• [What is required]: Repeat the listing that follows exactly. Pictures are not part of the copy.

☆ ☆ ☆

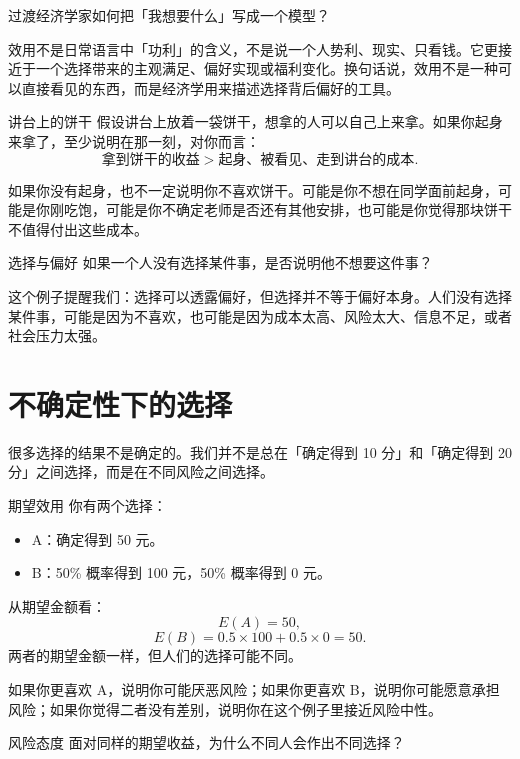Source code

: \documentclass[10pt,a4paper]{ctexart}
\newcommand{\transitionnote}[1]{\begin{conceptbox}{过渡}#1\end{conceptbox}}
\begin{document}
\transitionnote{经济学家如何把「我想要什么」写成一个模型？}

效用不是日常语言中「功利」的含义，不是说一个人势利、现实、只看钱。它更接近于一个选择带来的主观满足、偏好实现或福利变化。换句话说，效用不是一种可以直接看见的东西，而是经济学用来描述选择背后偏好的工具。

\begin{examplebox}{讲台上的饼干}
假设讲台上放着一袋饼干，想拿的人可以自己上来拿。如果你起身来拿了，至少说明在那一刻，对你而言：
\[
\text{拿到饼干的收益} > \text{起身、被看见、走到讲台的成本}.
\]

如果你没有起身，也不一定说明你不喜欢饼干。可能是你不想在同学面前起身，可能是你刚吃饱，可能是你不确定老师是否还有其他安排，也可能是你觉得那块饼干不值得付出这些成本。
\end{examplebox}

\begin{discussionbox}{选择与偏好}
如果一个人没有选择某件事，是否说明他不想要这件事？
\end{discussionbox}

这个例子提醒我们：选择可以透露偏好，但选择并不等于偏好本身。人们没有选择某件事，可能是因为不喜欢，也可能是因为成本太高、风险太大、信息不足，或者社会压力太强。

\section{不确定性下的选择}

很多选择的结果不是确定的。我们并不是总在「确定得到 10 分」和「确定得到 20 分」之间选择，而是在不同风险之间选择。

\begin{examplebox}{期望效用}
你有两个选择：
\begin{itemize}
  \item A：确定得到 50 元。
  \item B：50\% 概率得到 100 元，50\% 概率得到 0 元。
\end{itemize}

从期望金额看：
\[
E(A)=50,
\]
\[
E(B)=0.5\times 100+0.5\times 0=50.
\]
两者的期望金额一样，但人们的选择可能不同。
\end{examplebox}

如果你更喜欢 A，说明你可能厌恶风险；如果你更喜欢 B，说明你可能愿意承担风险；如果你觉得二者没有差别，说明你在这个例子里接近风险中性。

\begin{discussionbox}{风险态度}
面对同样的期望收益，为什么不同人会作出不同选择？
\end{discussionbox}
\end{document}
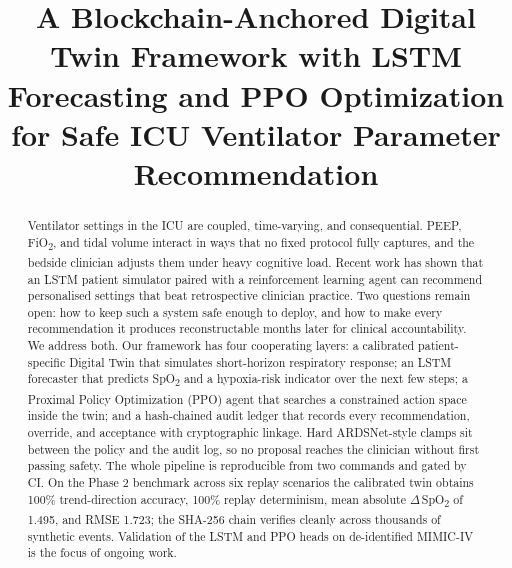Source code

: \documentclass[conference]{IEEEtran}
\begin{document}
\title{A Blockchain-Anchored Digital Twin Framework with LSTM Forecasting and PPO Optimization for Safe ICU Ventilator Parameter Recommendation}

\author{%
  \and
}

\maketitle

\begin{abstract}
Ventilator settings in the ICU are coupled, time-varying, and consequential. PEEP, FiO\textsubscript{2}, and tidal volume interact in ways that no fixed protocol fully captures, and the bedside clinician adjusts them under heavy cognitive load. Recent work has shown that an LSTM patient simulator paired with a reinforcement learning agent can recommend personalised settings that beat retrospective clinician practice. Two questions remain open: how to keep such a system safe enough to deploy, and how to make every recommendation it produces reconstructable months later for clinical accountability. We address both. Our framework has four cooperating layers: a calibrated patient-specific Digital Twin that simulates short-horizon respiratory response; an LSTM forecaster that predicts SpO\textsubscript{2} and a hypoxia-risk indicator over the next few steps; a Proximal Policy Optimization (PPO) agent that searches a constrained action space inside the twin; and a hash-chained audit ledger that records every recommendation, override, and acceptance with cryptographic linkage. Hard ARDSNet-style clamps sit between the policy and the audit log, so no proposal reaches the clinician without first passing safety. The whole pipeline is reproducible from two commands and gated by CI. On the Phase 2 benchmark across six replay scenarios the calibrated twin obtains 100\% trend-direction accuracy, 100\% replay determinism, mean absolute $\Delta$\,SpO\textsubscript{2} of 1.495, and RMSE 1.723; the SHA-256 chain verifies cleanly across thousands of synthetic events. Validation of the LSTM and PPO heads on de-identified MIMIC-IV is the focus of ongoing work.
\end{abstract}
\end{document}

☆ ☆ ☆

• [Exercise response]:
Source code

: \documentclass[10pt,a4paper]{ctexart}
\newcommand{\transitionnote}[1]{\begin{conceptbox}{过渡}#1\end{conceptbox}}
\begin{document}
\transitionnote{经济学家如何把「我想要什么」写成一个模型？}

效用不是日常语言中「功利」的含义，不是说一个人势利、现实、只看钱。它更接近于一个选择带来的主观满足、偏好实现或福利变化。换句话说，效用不是一种可以直接看见的东西，而是经济学用来描述选择背后偏好的工具。

\begin{examplebox}{讲台上的饼干}
假设讲台上放着一袋饼干，想拿的人可以自己上来拿。如果你起身来拿了，至少说明在那一刻，对你而言：
\[
\text{拿到饼干的收益} > \text{起身、被看见、走到讲台的成本}.
\]

如果你没有起身，也不一定说明你不喜欢饼干。可能是你不想在同学面前起身，可能是你刚吃饱，可能是你不确定老师是否还有其他安排，也可能是你觉得那块饼干不值得付出这些成本。
\end{examplebox}

\begin{discussionbox}{选择与偏好}
如果一个人没有选择某件事，是否说明他不想要这件事？
\end{discussionbox}

这个例子提醒我们：选择可以透露偏好，但选择并不等于偏好本身。人们没有选择某件事，可能是因为不喜欢，也可能是因为成本太高、风险太大、信息不足，或者社会压力太强。

\section{不确定性下的选择}

很多选择的结果不是确定的。我们并不是总在「确定得到 10 分」和「确定得到 20 分」之间选择，而是在不同风险之间选择。

\begin{examplebox}{期望效用}
你有两个选择：
\begin{itemize}
  \item A：确定得到 50 元。
  \item B：50\% 概率得到 100 元，50\% 概率得到 0 元。
\end{itemize}

从期望金额看：
\[
E(A)=50,
\]
\[
E(B)=0.5\times 100+0.5\times 0=50.
\]
两者的期望金额一样，但人们的选择可能不同。
\end{examplebox}

如果你更喜欢 A，说明你可能厌恶风险；如果你更喜欢 B，说明你可能愿意承担风险；如果你觉得二者没有差别，说明你在这个例子里接近风险中性。

\begin{discussionbox}{风险态度}
面对同样的期望收益，为什么不同人会作出不同选择？
\end{discussionbox}
\end{document}
Source code

: \documentclass[conference]{IEEEtran}
\begin{document}
\title{A Blockchain-Anchored Digital Twin Framework with LSTM Forecasting and PPO Optimization for Safe ICU Ventilator Parameter Recommendation}

\author{%
  \and
}

\maketitle

\begin{abstract}
Ventilator settings in the ICU are coupled, time-varying, and consequential. PEEP, FiO\textsubscript{2}, and tidal volume interact in ways that no fixed protocol fully captures, and the bedside clinician adjusts them under heavy cognitive load. Recent work has shown that an LSTM patient simulator paired with a reinforcement learning agent can recommend personalised settings that beat retrospective clinician practice. Two questions remain open: how to keep such a system safe enough to deploy, and how to make every recommendation it produces reconstructable months later for clinical accountability. We address both. Our framework has four cooperating layers: a calibrated patient-specific Digital Twin that simulates short-horizon respiratory response; an LSTM forecaster that predicts SpO\textsubscript{2} and a hypoxia-risk indicator over the next few steps; a Proximal Policy Optimization (PPO) agent that searches a constrained action space inside the twin; and a hash-chained audit ledger that records every recommendation, override, and acceptance with cryptographic linkage. Hard ARDSNet-style clamps sit between the policy and the audit log, so no proposal reaches the clinician without first passing safety. The whole pipeline is reproducible from two commands and gated by CI. On the Phase 2 benchmark across six replay scenarios the calibrated twin obtains 100\% trend-direction accuracy, 100\% replay determinism, mean absolute $\Delta$\,SpO\textsubscript{2} of 1.495, and RMSE 1.723; the SHA-256 chain verifies cleanly across thousands of synthetic events. Validation of the LSTM and PPO heads on de-identified MIMIC-IV is the focus of ongoing work.
\end{abstract}
\end{document}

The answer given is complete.